WHAT YOU NEED TO DO: From the entries that follow, list every line in which the string "removes" appears.

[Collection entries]

··········

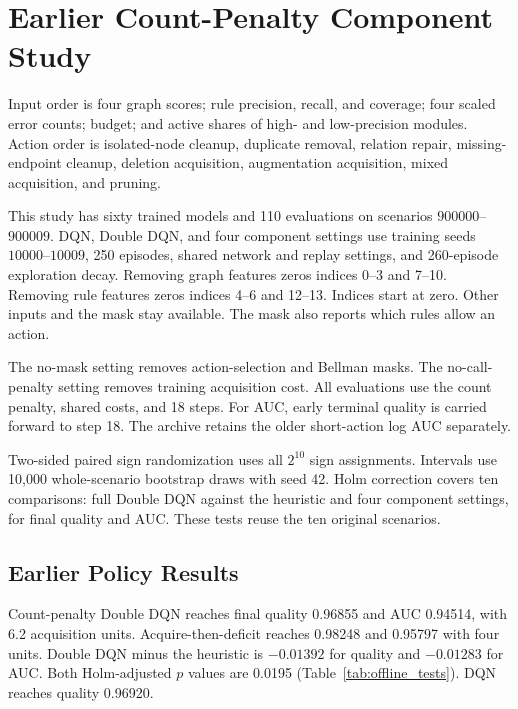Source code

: \section{Earlier Count-Penalty Component Study}

\label{app:impl}

Input order is four graph scores; rule precision, recall, and coverage;
four scaled error counts; budget; and active shares of high- and
low-precision modules. Action order is isolated-node cleanup, duplicate
removal, relation repair, missing-endpoint cleanup, deletion acquisition,
augmentation acquisition, mixed acquisition, and pruning.

This study has sixty trained models and 110 evaluations on scenarios
$900000$--$900009$. DQN, Double DQN, and four component settings use
training seeds $10000$--$10009$, 250 episodes, shared network and replay
settings, and 260-episode exploration decay.
Removing graph features zeros indices 0--3 and 7--10.
Removing rule features zeros indices 4--6 and 12--13.
Indices start at zero. Other inputs and the mask stay available.
The mask also reports which rules allow an action.

The no-mask setting removes action-selection and Bellman masks.
The no-call-penalty setting removes training acquisition cost.
All evaluations use the count penalty, shared costs, and 18 steps.
For AUC, early terminal quality is carried forward to step 18.
The archive retains the older short-action log AUC separately.

Two-sided paired sign randomization uses all $2^{10}$ sign assignments.
Intervals use 10,000 whole-scenario bootstrap draws with seed 42.
Holm correction covers ten comparisons: full Double DQN against
the heuristic and four component settings, for final quality and AUC.
These tests reuse the ten original scenarios.



\subsection{Earlier Policy Results}

Count-penalty Double DQN reaches final quality 0.96855 and AUC 0.94514,
with 6.2 acquisition units. Acquire-then-deficit reaches 0.98248 and
0.95797 with four units. Double DQN minus the heuristic is $-0.01392$
for quality and $-0.01283$ for AUC. Both Holm-adjusted $p$ values are
0.0195 (Table~\ref{tab:offline_tests}). DQN reaches quality 0.96920.

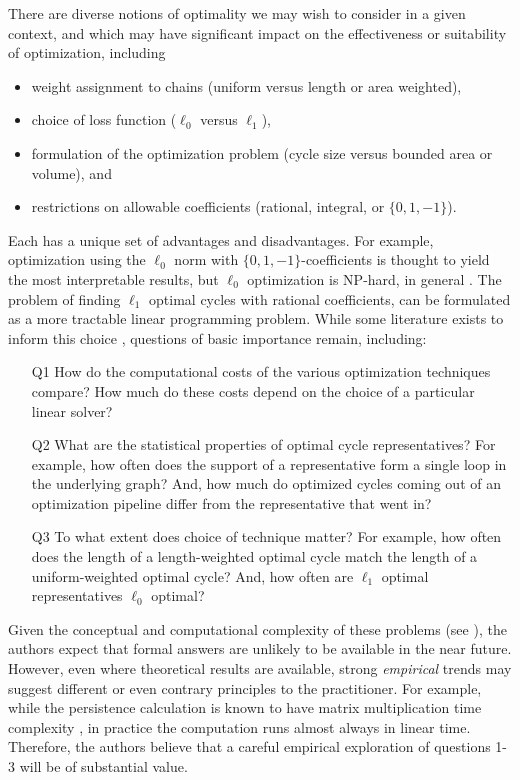 \documentclass[utf8]{formatting_stuff/frontiersFPHY}
\theoremstyle{plain}
\theoremstyle{definition}
\begin{document}
There are diverse notions of optimality we may wish to consider in a given context, and which may have significant impact on the effectiveness or suitability of  optimization, including  
\begin{itemize}
    \item weight assignment to chains (uniform versus length or area weighted), 
 \item choice of loss function ($\ell_0$ versus $\ell_1$), 
 \item formulation of the optimization problem (cycle size versus bounded area or volume), and \item restrictions on allowable coefficients (rational, integral, or $\{0,1,-1\}$).  
 \end{itemize}
 Each has a unique set of advantages and disadvantages. For example, optimization using the $\ell_0$ norm with $\{0, 1, -1\}$-coefficients is thought to yield the most interpretable results, but $\ell_0$ optimization is NP-hard, in general \cite{chenhardness}. 
The problem of finding $\ell_1$ optimal cycles with rational coefficients, can be formulated as a more tractable linear programming problem.
While some literature exists to inform this choice \cite{dey2011optimal,Escolar2016,Obayashi2018}, questions of basic importance remain, including: 

\begin{enumerate}
  \item[Q1] How do the computational costs of the various optimization techniques compare? How much do these costs depend on the choice of a particular linear solver? 
  \item[Q2] What are the statistical properties of optimal cycle representatives? For example,  how often does the support of a representative form a single loop in the underlying graph? And,  how much do optimized cycles coming out of an optimization pipeline differ from the representative that went in?     
    \item[Q3] To what extent does choice of technique matter? For example, how often does the length of a length-weighted optimal cycle match the length of a uniform-weighted optimal cycle? 
    And, how often are $\ell_1$ optimal representatives $\ell_0$ optimal? 
\end{enumerate}

Given the conceptual and computational complexity of these problems (see \cite{chenhardness}), the authors expect that formal answers are unlikely to be available in the near future. However, even where theoretical results are available, strong \emph{empirical} trends may suggest different or even contrary principles to the practitioner. For example, while the persistence calculation is known to have matrix multiplication time complexity  \cite{primoz}, in practice the computation runs almost always in linear time. Therefore, the authors believe that a careful empirical exploration of questions 1-3 will be of substantial value. 
\end{document}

··········

WRITTEN RESPONSE:
The no-mask setting removes action-selection and Bellman masks.
The no-call-penalty setting removes training acquisition cost.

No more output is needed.